EXERCISE INPUTS:
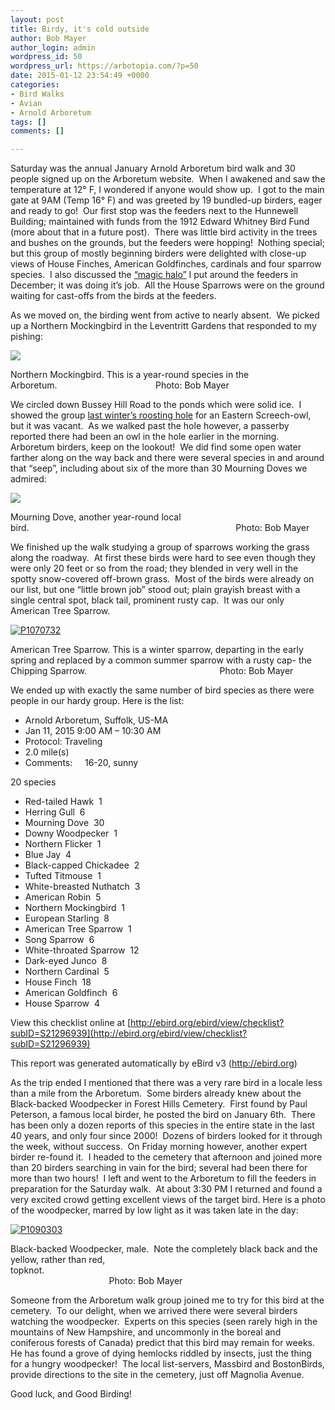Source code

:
 ```yaml
---
layout: post
title: Birdy, it's cold outside
author: Bob Mayer
author_login: admin
wordpress_id: 50
wordpress_url: https://arbotopia.com/?p=50
date: 2015-01-12 23:54:49 +0000
categories:
- Bird Walks
- Avian
- Arnold Arboretum
tags: []
comments: []

---
```

Saturday was the annual January Arnold Arboretum bird walk and 30 people signed up on the Arboretum website.  When I awakened and saw the temperature at 12° F, I wondered if anyone would show up.  I got to the main gate at 9AM (Temp 16° F) and was greeted by 19 bundled-up birders, eager and ready to go!  Our first stop was the feeders next to the Hunnewell Building; maintained with funds from the 1912 Edward Whitney Bird Fund (more about that in a future post).  There was little bird activity in the trees and bushes on the grounds, but the feeders were hopping!  Nothing special; but this group of mostly beginning birders were delighted with close-up views of House Finches, American Goldfinches, cardinals and four sparrow species.  I also discussed the [“magic halo”](https://www.arbotopia.com/2014/03/14/what-about-birdfeeders.htmlhttps://www.arbotopia.com/2014/03/14/what-about-birdfeeders.html) I put around the feeders in December; it was doing it’s job.  All the House Sparrows were on the ground waiting for cast-offs from the birds at the feeders.

As we moved on, the birding went from active to nearly absent.  We picked up a Northern Mockingbird in the Leventritt Gardens that responded to my pishing:

![](/images/2018/11/P1080186.jpg)

Northern Mockingbird. This is a year-round species in the Arboretum.                                        Photo: Bob Mayer

We circled down Bussey Hill Road to the ponds which were solid ice.  I showed the group [last winter’s roosting hole](https://www.arbotopia.com/2014/02/27/arboretum-owls-update-2014.html) for an Eastern Screech-owl, but it was vacant.  As we walked past the hole however, a passerby reported there had been an owl in the hole earlier in the morning.  Arboretum birders, keep on the lookout!  We did find some open water farther along on the way back and there were several species in and around that “seep”, including about six of the more than 30 Mourning Doves we admired:

![](/images/P1030635.jpg)

Mourning Dove, another year-round local bird.                                                                                    Photo: Bob Mayer

We finished up the walk studying a group of sparrows working the grass along the roadway.  At first these birds were hard to see even though they were only 20 feet or so from the road; they blended in very well in the spotty snow-covered off-brown grass.  Most of the birds were already on our list, but one “little brown job” stood out; plain grayish breast with a single central spot, black tail, prominent rusty cap.  It was our only American Tree Sparrow.

[![P1070732](/images/2015/01/P1070732.jpg)](/images/2015/01/P1070732.jpg)

American Tree Sparrow. This is a winter sparrow, departing in the early spring and replaced by a common summer sparrow with a rusty cap- the Chipping Sparrow.                                                      Photo: Bob Mayer

We ended up with exactly the same number of bird species as there were people in our hardy group. Here is the list:

* Arnold Arboretum, Suffolk, US-MA
* Jan 11, 2015 9:00 AM – 10:30 AM
* Protocol: Traveling
* 2.0 mile(s)
* Comments:     16-20, sunny

20 species

* Red-tailed Hawk  1
* Herring Gull  6
* Mourning Dove  30
* Downy Woodpecker  1
* Northern Flicker  1
* Blue Jay  4
* Black-capped Chickadee  2
* Tufted Titmouse  1
* White-breasted Nuthatch  3
* American Robin  5
* Northern Mockingbird  1
* European Starling  8
* American Tree Sparrow  1
* Song Sparrow  6
* White-throated Sparrow  12
* Dark-eyed Junco  8
* Northern Cardinal  5
* House Finch  18
* American Goldfinch  6
* House Sparrow  4

View this checklist online at [http://ebird.org/ebird/view/checklist?subID=S21296939](http://ebird.org/ebird/view/checklist?subID=S21296939)

This report was generated automatically by eBird v3 (http://ebird.org)

As the trip ended I mentioned that there was a very rare bird in a locale less than a mile from the Arboretum.  Some birders already knew about the Black-backed Woodpecker in Forest Hills Cemetery.  First found by Paul Peterson, a famous local birder, he posted the bird on January 6th.  There has been only a dozen reports of this species in the entire state in the last 40 years, and only four since 2000!  Dozens of birders looked for it through the week, without success.  On Friday morning however, another expert birder re-found it.  I headed to the cemetery that afternoon and joined more than 20 birders searching in vain for the bird; several had been there for more than two hours!  I left and went to the Arboretum to fill the feeders in preparation for the Saturday walk.  At about 3:30 PM I returned and found a very excited crowd getting excellent views of the target bird. Here is a photo of the woodpecker, marred by low light as it was taken late in the day:

[![P1090303](/images/2015/01/P1090303.jpg)](/images/2015/01/P1090303.jpg)

Black-backed Woodpecker, male.  Note the completely black back and the yellow, rather than red, topknot.                                                                                                                                                          Photo: Bob Mayer

Someone from the Arboretum walk group joined me to try for this bird at the cemetery.  To our delight, when we arrived there were several birders watching the woodpecker.  Experts on this species (seen rarely high in the mountains of New Hampshire, and uncommonly in the boreal and coniferous forests of Canada) predict that this bird may remain for weeks.
He has found a grove of dying hemlocks riddled by insects, just the thing for a hungry woodpecker!  The local list-servers, Massbird and BostonBirds, provide directions to the site in the cemetery, just off Magnolia Avenue.

Good luck, and Good Birding!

WHAT YOU WILL DO:
An unchanged copy of the listing, with no pictures, should be returned.

RESULT OF THE EXERCISE:
Source code

:
 ```yaml
---
layout: post
title: Birdy, it's cold outside
author: Bob Mayer
author_login: admin
wordpress_id: 50
wordpress_url: https://arbotopia.com/?p=50
date: 2015-01-12 23:54:49 +0000
categories:
- Bird Walks
- Avian
- Arnold Arboretum
tags: []
comments: []

---
```

Saturday was the annual January Arnold Arboretum bird walk and 30 people signed up on the Arboretum website.  When I awakened and saw the temperature at 12° F, I wondered if anyone would show up.  I got to the main gate at 9AM (Temp 16° F) and was greeted by 19 bundled-up birders, eager and ready to go!  Our first stop was the feeders next to the Hunnewell Building; maintained with funds from the 1912 Edward Whitney Bird Fund (more about that in a future post).  There was little bird activity in the trees and bushes on the grounds, but the feeders were hopping!  Nothing special; but this group of mostly beginning birders were delighted with close-up views of House Finches, American Goldfinches, cardinals and four sparrow species.  I also discussed the [“magic halo”](https://www.arbotopia.com/2014/03/14/what-about-birdfeeders.htmlhttps://www.arbotopia.com/2014/03/14/what-about-birdfeeders.html) I put around the feeders in December; it was doing it’s job.  All the House Sparrows were on the ground waiting for cast-offs from the birds at the feeders.

As we moved on, the birding went from active to nearly absent.  We picked up a Northern Mockingbird in the Leventritt Gardens that responded to my pishing:

![](/images/2018/11/P1080186.jpg)

Northern Mockingbird. This is a year-round species in the Arboretum.                                        Photo: Bob Mayer

We circled down Bussey Hill Road to the ponds which were solid ice.  I showed the group [last winter’s roosting hole](https://www.arbotopia.com/2014/02/27/arboretum-owls-update-2014.html) for an Eastern Screech-owl, but it was vacant.  As we walked past the hole however, a passerby reported there had been an owl in the hole earlier in the morning.  Arboretum birders, keep on the lookout!  We did find some open water farther along on the way back and there were several species in and around that “seep”, including about six of the more than 30 Mourning Doves we admired:

![](/images/P1030635.jpg)

Mourning Dove, another year-round local bird.                                                                                    Photo: Bob Mayer

We finished up the walk studying a group of sparrows working the grass along the roadway.  At first these birds were hard to see even though they were only 20 feet or so from the road; they blended in very well in the spotty snow-covered off-brown grass.  Most of the birds were already on our list, but one “little brown job” stood out; plain grayish breast with a single central spot, black tail, prominent rusty cap.  It was our only American Tree Sparrow.

[![P1070732](/images/2015/01/P1070732.jpg)](/images/2015/01/P1070732.jpg)

American Tree Sparrow. This is a winter sparrow, departing in the early spring and replaced by a common summer sparrow with a rusty cap- the Chipping Sparrow.                                                      Photo: Bob Mayer

We ended up with exactly the same number of bird species as there were people in our hardy group. Here is the list:

* Arnold Arboretum, Suffolk, US-MA
* Jan 11, 2015 9:00 AM – 10:30 AM
* Protocol: Traveling
* 2.0 mile(s)
* Comments:     16-20, sunny

20 species

* Red-tailed Hawk  1
* Herring Gull  6
* Mourning Dove  30
* Downy Woodpecker  1
* Northern Flicker  1
* Blue Jay  4
* Black-capped Chickadee  2
* Tufted Titmouse  1
* White-breasted Nuthatch  3
* American Robin  5
* Northern Mockingbird  1
* European Starling  8
* American Tree Sparrow  1
* Song Sparrow  6
* White-throated Sparrow  12
* Dark-eyed Junco  8
* Northern Cardinal  5
* House Finch  18
* American Goldfinch  6
* House Sparrow  4

View this checklist online at [http://ebird.org/ebird/view/checklist?subID=S21296939](http://ebird.org/ebird/view/checklist?subID=S21296939)

This report was generated automatically by eBird v3 (http://ebird.org)

As the trip ended I mentioned that there was a very rare bird in a locale less than a mile from the Arboretum.  Some birders already knew about the Black-backed Woodpecker in Forest Hills Cemetery.  First found by Paul Peterson, a famous local birder, he posted the bird on January 6th.  There has been only a dozen reports of this species in the entire state in the last 40 years, and only four since 2000!  Dozens of birders looked for it through the week, without success.  On Friday morning however, another expert birder re-found it.  I headed to the cemetery that afternoon and joined more than 20 birders searching in vain for the bird; several had been there for more than two hours!  I left and went to the Arboretum to fill the feeders in preparation for the Saturday walk.  At about 3:30 PM I returned and found a very excited crowd getting excellent views of the target bird. Here is a photo of the woodpecker, marred by low light as it was taken late in the day:

[![P1090303](/images/2015/01/P1090303.jpg)](/images/2015/01/P1090303.jpg)

Black-backed Woodpecker, male.  Note the completely black back and the yellow, rather than red, topknot.                                                                                                                                                          Photo: Bob Mayer

Someone from the Arboretum walk group joined me to try for this bird at the cemetery.  To our delight, when we arrived there were several birders watching the woodpecker.  Experts on this species (seen rarely high in the mountains of New Hampshire, and uncommonly in the boreal and coniferous forests of Canada) predict that this bird may remain for weeks.
He has found a grove of dying hemlocks riddled by insects, just the thing for a hungry woodpecker!  The local list-servers, Massbird and BostonBirds, provide directions to the site in the cemetery, just off Magnolia Avenue.

Good luck, and Good Birding!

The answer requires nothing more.